Thoughtful and original writing, with considered arguments and clear ideas.
Brevity! (2000 character limit, including titles and tags)
The Sunday Spotlight should be an 'informed friend', opening up discussion on all things theatrical, as well as bringing joy!
Send submissions or enquiries to Darcey at - shc@qub.ac.uk
Aurora: A Modern Myth was performed at the MAC from the 24th of October to the 2nd of November.

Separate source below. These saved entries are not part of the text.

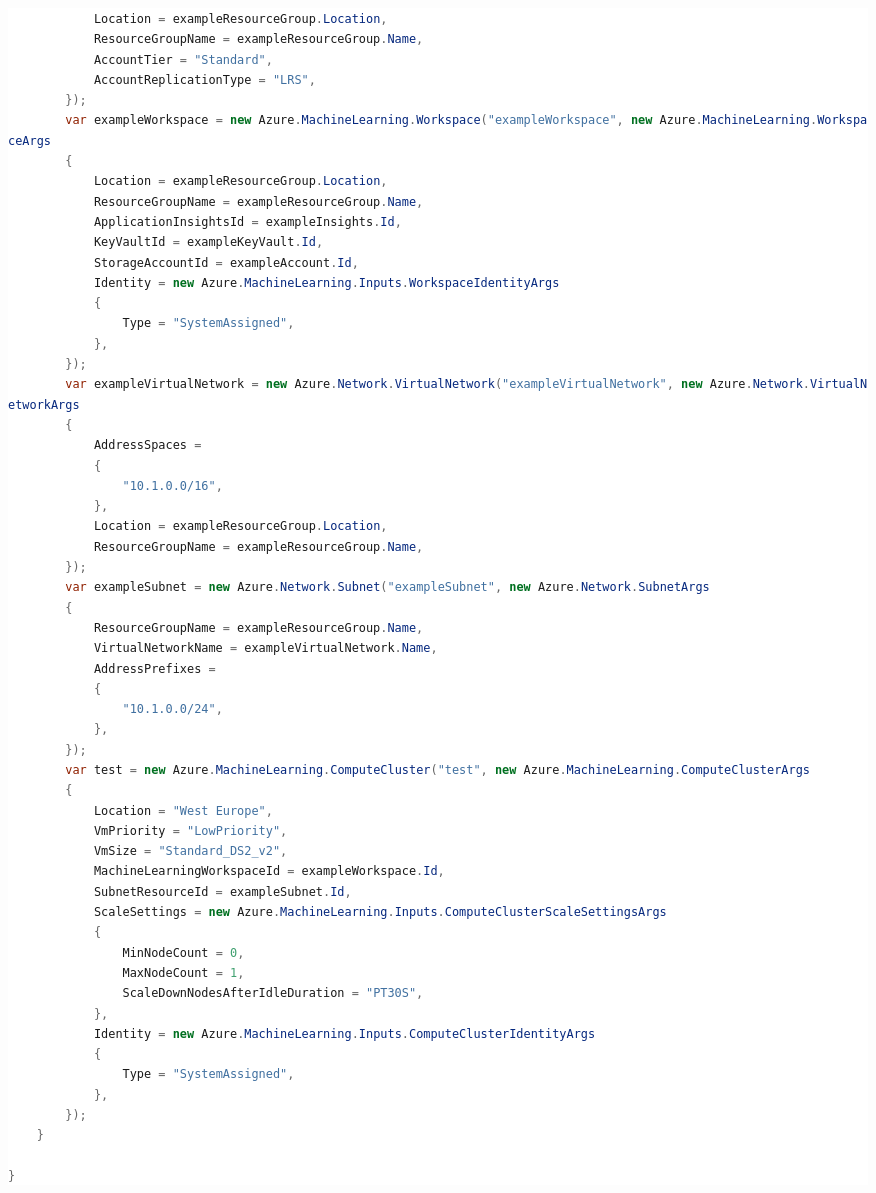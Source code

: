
 ```csharp
            Location = exampleResourceGroup.Location,
            ResourceGroupName = exampleResourceGroup.Name,
            AccountTier = "Standard",
            AccountReplicationType = "LRS",
        });
        var exampleWorkspace = new Azure.MachineLearning.Workspace("exampleWorkspace", new Azure.MachineLearning.WorkspaceArgs
        {
            Location = exampleResourceGroup.Location,
            ResourceGroupName = exampleResourceGroup.Name,
            ApplicationInsightsId = exampleInsights.Id,
            KeyVaultId = exampleKeyVault.Id,
            StorageAccountId = exampleAccount.Id,
            Identity = new Azure.MachineLearning.Inputs.WorkspaceIdentityArgs
            {
                Type = "SystemAssigned",
            },
        });
        var exampleVirtualNetwork = new Azure.Network.VirtualNetwork("exampleVirtualNetwork", new Azure.Network.VirtualNetworkArgs
        {
            AddressSpaces = 
            {
                "10.1.0.0/16",
            },
            Location = exampleResourceGroup.Location,
            ResourceGroupName = exampleResourceGroup.Name,
        });
        var exampleSubnet = new Azure.Network.Subnet("exampleSubnet", new Azure.Network.SubnetArgs
        {
            ResourceGroupName = exampleResourceGroup.Name,
            VirtualNetworkName = exampleVirtualNetwork.Name,
            AddressPrefixes = 
            {
                "10.1.0.0/24",
            },
        });
        var test = new Azure.MachineLearning.ComputeCluster("test", new Azure.MachineLearning.ComputeClusterArgs
        {
            Location = "West Europe",
            VmPriority = "LowPriority",
            VmSize = "Standard_DS2_v2",
            MachineLearningWorkspaceId = exampleWorkspace.Id,
            SubnetResourceId = exampleSubnet.Id,
            ScaleSettings = new Azure.MachineLearning.Inputs.ComputeClusterScaleSettingsArgs
            {
                MinNodeCount = 0,
                MaxNodeCount = 1,
                ScaleDownNodesAfterIdleDuration = "PT30S",
            },
            Identity = new Azure.MachineLearning.Inputs.ComputeClusterIdentityArgs
            {
                Type = "SystemAssigned",
            },
        });
    }

}
```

It was produced by Prime Cut, and was part of the Belfast International Arts Festival.
The subtitle for Aurora is “A modern myth” and that is what drew me to the play in the first place, I pictured something serious and epic, something with great battles and heroes and that’s what I got… in a very different way than what I was expecting.
From the moment the play starts we are drawn in as Cass (played by Meghan Tyler) addresses the audience, recounting her favourite story “The lonely tree”, and from that moment you feel as if you are a part of the community Cass is addressing as she attempts to save her tree friend by livestreaming. That connection is maintained throughout the play, and there were even some moments where I struggled not to answer directly when the audience was being addressed.
In addition to Cass there is her brother Conn (Conor O Donnel) and her best friend Drew (Thomas Finnegan), as well as the Interrogator (Maria Conolly). All of them are incredibly funny. While dealing with subjects like climate change, corporations, and our connection to both the people around us and nature, they manage to make you laugh at least once in every scene. (The highlight for me being Drew’s increasingly unhinged behaviour). That is not to say the play makes light of these subjects, it takes them very seriously and leaves you reflecting once the story’s finished.
Finally, the play combines gaming and animation technology, that gives us an anarcho-communist badger (arguably the funniest character in the show) and a tree that feels authentic on stage. Lights and projections enhance Cass’s mission and remind us of what nature has to offer us (and what we could lose). The humour, the acting and the technology all come together to give us a fun play which invites us to reflect on our relationship with nature when leaving the Theatre.
The Tragedy of Richard III was performed at the Lyric Theatre from the 12th of October to the 16th of November. Directed by Oisín Kearney and Richard III primarily played by Michael Patrick. Alex Johnston reviewed this production.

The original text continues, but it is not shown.